● Task instructions: When you find the word "파일들을" in a line of the entries, please copy the whole line.

Dataset records:
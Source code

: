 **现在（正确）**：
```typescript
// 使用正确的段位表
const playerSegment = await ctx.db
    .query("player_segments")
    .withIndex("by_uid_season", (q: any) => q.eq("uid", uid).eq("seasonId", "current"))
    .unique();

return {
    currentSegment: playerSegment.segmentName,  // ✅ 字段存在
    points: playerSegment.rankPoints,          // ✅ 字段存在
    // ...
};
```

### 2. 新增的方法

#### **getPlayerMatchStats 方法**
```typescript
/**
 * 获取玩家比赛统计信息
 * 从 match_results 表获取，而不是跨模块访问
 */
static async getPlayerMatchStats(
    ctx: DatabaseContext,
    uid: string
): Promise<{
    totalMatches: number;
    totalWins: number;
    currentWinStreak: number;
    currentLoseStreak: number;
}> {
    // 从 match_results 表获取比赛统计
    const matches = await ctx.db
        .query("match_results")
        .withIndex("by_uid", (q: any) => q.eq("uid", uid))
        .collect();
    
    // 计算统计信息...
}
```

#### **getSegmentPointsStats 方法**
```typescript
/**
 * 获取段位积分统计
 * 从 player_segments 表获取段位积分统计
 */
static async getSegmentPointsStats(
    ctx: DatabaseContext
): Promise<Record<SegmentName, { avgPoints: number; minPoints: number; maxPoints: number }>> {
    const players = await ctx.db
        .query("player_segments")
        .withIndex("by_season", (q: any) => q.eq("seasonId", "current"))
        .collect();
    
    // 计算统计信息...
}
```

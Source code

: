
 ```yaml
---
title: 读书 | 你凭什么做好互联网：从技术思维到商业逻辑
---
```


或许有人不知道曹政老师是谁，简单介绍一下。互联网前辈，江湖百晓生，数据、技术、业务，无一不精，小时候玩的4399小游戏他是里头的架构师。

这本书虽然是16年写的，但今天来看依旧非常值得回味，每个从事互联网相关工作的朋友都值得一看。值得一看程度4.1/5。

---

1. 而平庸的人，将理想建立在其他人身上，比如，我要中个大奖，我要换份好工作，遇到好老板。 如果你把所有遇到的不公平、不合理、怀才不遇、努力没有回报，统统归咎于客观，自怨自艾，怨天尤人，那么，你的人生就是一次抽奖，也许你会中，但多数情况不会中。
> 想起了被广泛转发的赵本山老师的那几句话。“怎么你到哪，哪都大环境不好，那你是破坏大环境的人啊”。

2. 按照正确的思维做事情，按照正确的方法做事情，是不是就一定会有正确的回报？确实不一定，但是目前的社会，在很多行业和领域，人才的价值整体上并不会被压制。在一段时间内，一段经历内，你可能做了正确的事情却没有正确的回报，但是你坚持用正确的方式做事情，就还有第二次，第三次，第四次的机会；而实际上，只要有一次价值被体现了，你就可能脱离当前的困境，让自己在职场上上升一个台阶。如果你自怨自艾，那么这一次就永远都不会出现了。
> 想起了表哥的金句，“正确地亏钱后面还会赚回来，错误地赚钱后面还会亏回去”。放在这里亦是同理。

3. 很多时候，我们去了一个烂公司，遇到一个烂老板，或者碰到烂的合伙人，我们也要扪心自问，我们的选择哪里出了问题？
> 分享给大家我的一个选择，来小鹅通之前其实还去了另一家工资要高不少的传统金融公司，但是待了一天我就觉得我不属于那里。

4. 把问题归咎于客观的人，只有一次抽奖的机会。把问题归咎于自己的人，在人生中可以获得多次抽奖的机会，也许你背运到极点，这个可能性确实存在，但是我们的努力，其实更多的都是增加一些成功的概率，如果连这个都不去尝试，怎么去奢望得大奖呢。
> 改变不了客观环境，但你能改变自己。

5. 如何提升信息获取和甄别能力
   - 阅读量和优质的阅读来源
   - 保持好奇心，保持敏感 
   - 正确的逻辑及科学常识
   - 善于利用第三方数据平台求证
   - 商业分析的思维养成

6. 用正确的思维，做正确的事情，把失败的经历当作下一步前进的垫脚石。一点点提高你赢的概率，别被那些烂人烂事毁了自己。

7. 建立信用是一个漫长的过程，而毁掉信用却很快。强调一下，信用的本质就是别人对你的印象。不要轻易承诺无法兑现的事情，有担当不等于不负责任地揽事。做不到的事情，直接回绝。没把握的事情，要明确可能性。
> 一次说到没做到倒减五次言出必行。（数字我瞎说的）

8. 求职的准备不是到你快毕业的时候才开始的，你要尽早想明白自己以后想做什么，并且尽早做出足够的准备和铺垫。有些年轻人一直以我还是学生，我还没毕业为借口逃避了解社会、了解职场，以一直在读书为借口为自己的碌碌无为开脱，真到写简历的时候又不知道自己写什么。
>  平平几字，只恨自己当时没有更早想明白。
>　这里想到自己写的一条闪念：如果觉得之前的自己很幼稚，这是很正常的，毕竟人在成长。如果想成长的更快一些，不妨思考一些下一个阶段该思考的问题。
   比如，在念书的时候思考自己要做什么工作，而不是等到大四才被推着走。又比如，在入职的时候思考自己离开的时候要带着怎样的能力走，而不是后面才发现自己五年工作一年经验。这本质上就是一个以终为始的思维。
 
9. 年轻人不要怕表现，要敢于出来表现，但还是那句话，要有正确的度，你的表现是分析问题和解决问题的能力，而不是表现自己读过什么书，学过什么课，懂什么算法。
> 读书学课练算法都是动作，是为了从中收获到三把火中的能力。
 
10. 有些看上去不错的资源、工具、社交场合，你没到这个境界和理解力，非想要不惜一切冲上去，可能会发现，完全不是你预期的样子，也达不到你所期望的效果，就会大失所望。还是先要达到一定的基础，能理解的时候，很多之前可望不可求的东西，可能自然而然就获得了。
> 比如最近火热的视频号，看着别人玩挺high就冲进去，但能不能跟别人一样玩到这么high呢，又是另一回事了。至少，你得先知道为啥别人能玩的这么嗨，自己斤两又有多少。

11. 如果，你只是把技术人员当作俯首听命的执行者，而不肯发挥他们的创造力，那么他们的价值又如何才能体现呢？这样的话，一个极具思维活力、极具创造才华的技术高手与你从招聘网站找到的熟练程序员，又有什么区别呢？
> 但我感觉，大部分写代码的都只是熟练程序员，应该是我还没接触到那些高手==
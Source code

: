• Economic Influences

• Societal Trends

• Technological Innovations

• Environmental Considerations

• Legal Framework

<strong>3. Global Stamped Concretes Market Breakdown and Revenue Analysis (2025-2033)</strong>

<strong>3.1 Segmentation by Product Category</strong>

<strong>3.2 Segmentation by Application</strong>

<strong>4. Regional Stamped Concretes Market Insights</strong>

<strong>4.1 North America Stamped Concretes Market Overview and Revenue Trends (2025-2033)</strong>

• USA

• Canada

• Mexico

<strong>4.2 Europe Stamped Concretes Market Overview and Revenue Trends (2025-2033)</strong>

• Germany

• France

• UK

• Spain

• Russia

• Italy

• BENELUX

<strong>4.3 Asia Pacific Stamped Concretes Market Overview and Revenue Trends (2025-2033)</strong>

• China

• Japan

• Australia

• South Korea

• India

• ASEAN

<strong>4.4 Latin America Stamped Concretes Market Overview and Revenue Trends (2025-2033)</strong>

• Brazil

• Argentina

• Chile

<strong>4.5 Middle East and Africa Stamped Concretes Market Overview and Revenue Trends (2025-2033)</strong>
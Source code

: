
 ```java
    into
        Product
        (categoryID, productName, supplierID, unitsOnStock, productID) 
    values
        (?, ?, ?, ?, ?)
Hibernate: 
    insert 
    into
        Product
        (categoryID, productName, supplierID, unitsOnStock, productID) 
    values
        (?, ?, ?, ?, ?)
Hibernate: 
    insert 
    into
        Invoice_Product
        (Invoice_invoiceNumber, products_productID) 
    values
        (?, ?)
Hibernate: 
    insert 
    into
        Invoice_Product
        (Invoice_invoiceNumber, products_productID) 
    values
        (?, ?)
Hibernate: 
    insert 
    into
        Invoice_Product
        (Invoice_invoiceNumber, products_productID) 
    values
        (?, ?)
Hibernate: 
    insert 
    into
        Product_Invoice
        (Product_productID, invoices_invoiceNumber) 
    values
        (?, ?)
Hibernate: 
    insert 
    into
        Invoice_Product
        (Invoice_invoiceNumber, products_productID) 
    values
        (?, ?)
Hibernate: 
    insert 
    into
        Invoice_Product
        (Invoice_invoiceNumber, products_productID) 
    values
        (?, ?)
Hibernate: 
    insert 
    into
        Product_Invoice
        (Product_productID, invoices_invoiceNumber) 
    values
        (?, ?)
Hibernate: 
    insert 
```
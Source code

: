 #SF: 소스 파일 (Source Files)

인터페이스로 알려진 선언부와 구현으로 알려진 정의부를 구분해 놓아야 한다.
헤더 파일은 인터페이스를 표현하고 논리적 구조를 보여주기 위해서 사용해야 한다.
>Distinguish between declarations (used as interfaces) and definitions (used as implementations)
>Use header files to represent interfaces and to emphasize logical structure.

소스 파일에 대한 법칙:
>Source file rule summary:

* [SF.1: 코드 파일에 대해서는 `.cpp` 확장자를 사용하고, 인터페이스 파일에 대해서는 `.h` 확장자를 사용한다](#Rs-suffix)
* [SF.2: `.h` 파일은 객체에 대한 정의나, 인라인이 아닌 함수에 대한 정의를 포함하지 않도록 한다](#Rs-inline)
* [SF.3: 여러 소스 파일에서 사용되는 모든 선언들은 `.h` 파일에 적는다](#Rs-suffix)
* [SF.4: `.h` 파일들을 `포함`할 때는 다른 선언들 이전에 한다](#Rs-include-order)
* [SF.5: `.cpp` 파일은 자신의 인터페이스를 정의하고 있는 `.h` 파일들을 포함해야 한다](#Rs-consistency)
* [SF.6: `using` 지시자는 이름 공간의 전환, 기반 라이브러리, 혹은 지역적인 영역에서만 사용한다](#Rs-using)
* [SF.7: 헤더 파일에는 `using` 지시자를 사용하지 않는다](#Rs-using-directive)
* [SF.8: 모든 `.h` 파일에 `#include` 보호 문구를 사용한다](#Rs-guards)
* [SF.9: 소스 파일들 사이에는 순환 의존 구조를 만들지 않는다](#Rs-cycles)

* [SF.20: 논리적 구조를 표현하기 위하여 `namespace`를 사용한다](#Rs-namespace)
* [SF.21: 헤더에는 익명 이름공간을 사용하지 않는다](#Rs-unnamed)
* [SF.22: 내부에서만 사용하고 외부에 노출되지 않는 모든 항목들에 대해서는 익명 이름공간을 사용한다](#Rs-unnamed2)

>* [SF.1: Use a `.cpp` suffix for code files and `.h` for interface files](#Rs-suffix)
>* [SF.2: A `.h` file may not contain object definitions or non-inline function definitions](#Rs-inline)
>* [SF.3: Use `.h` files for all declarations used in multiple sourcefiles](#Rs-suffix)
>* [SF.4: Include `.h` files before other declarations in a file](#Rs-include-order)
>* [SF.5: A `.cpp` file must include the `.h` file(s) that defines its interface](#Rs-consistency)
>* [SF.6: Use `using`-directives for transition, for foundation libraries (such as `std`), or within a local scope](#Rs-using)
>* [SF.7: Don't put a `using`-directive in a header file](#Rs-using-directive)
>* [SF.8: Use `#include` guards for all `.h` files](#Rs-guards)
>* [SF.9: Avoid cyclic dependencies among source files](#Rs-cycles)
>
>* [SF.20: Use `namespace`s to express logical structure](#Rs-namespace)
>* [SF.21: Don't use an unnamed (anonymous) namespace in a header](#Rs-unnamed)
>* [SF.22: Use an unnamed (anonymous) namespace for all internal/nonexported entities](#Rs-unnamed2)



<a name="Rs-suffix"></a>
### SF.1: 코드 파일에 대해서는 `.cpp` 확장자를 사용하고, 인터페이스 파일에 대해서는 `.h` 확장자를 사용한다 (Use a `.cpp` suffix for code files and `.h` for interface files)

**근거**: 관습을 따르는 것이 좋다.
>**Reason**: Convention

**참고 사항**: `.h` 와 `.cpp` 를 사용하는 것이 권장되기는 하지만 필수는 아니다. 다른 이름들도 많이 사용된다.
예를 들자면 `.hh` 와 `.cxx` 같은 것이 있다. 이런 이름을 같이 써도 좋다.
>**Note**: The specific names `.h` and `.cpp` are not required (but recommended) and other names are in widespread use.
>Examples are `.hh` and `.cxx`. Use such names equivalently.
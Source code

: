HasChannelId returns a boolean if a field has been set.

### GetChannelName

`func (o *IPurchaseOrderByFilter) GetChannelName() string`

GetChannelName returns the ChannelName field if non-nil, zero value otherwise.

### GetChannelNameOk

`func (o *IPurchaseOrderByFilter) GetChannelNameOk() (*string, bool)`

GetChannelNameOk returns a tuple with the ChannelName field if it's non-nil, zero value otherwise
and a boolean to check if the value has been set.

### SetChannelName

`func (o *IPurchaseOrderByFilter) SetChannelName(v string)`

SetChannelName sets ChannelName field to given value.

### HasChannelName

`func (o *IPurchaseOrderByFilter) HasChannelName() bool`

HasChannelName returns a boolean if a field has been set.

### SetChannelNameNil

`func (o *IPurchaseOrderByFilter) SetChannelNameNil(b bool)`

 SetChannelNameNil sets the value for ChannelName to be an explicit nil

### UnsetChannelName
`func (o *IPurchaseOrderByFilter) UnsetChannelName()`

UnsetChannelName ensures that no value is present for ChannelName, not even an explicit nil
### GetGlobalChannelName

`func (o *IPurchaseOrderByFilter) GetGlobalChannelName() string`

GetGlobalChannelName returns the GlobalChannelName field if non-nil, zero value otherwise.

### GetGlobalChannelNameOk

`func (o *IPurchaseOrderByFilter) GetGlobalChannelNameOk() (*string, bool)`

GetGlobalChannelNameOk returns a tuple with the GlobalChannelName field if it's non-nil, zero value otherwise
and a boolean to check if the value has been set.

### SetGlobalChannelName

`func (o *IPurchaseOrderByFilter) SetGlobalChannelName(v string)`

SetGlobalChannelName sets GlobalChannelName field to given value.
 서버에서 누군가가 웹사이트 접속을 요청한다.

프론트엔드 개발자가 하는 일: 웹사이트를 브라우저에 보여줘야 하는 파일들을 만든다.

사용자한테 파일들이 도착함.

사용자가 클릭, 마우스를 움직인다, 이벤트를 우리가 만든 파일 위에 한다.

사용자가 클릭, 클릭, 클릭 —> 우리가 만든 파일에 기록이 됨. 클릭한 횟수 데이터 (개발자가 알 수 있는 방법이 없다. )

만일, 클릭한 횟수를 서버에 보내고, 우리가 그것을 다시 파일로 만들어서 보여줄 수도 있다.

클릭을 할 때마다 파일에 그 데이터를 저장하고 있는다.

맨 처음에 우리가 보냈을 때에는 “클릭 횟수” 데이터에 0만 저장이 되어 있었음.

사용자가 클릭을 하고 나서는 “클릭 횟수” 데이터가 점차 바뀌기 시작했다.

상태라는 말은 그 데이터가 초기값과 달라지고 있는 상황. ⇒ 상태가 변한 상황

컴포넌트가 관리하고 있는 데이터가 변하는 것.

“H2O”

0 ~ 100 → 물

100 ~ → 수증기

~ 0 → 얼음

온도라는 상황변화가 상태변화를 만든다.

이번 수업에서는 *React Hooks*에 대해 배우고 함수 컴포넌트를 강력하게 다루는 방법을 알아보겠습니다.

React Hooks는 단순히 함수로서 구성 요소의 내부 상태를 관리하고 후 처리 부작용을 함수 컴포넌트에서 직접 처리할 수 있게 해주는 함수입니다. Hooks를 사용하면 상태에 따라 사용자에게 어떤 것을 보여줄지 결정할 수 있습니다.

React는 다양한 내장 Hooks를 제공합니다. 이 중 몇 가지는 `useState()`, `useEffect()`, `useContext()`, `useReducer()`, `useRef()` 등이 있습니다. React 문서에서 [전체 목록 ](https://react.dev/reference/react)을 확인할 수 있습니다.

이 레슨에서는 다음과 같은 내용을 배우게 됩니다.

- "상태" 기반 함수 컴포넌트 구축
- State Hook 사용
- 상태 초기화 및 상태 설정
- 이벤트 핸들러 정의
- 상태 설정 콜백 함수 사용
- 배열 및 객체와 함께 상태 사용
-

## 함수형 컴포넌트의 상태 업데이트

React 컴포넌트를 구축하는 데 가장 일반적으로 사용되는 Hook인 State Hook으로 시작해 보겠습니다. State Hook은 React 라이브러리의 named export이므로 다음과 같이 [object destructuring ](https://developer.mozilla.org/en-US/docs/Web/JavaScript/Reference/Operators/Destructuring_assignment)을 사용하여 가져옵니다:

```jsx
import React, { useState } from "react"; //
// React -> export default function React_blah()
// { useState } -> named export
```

● Written solution:
* [SF.4: `.h` 파일들을 `포함`할 때는 다른 선언들 이전에 한다](#Rs-include-order)
* [SF.5: `.cpp` 파일은 자신의 인터페이스를 정의하고 있는 `.h` 파일들을 포함해야 한다](#Rs-consistency)
프론트엔드 개발자가 하는 일: 웹사이트를 브라우저에 보여줘야 하는 파일들을 만든다.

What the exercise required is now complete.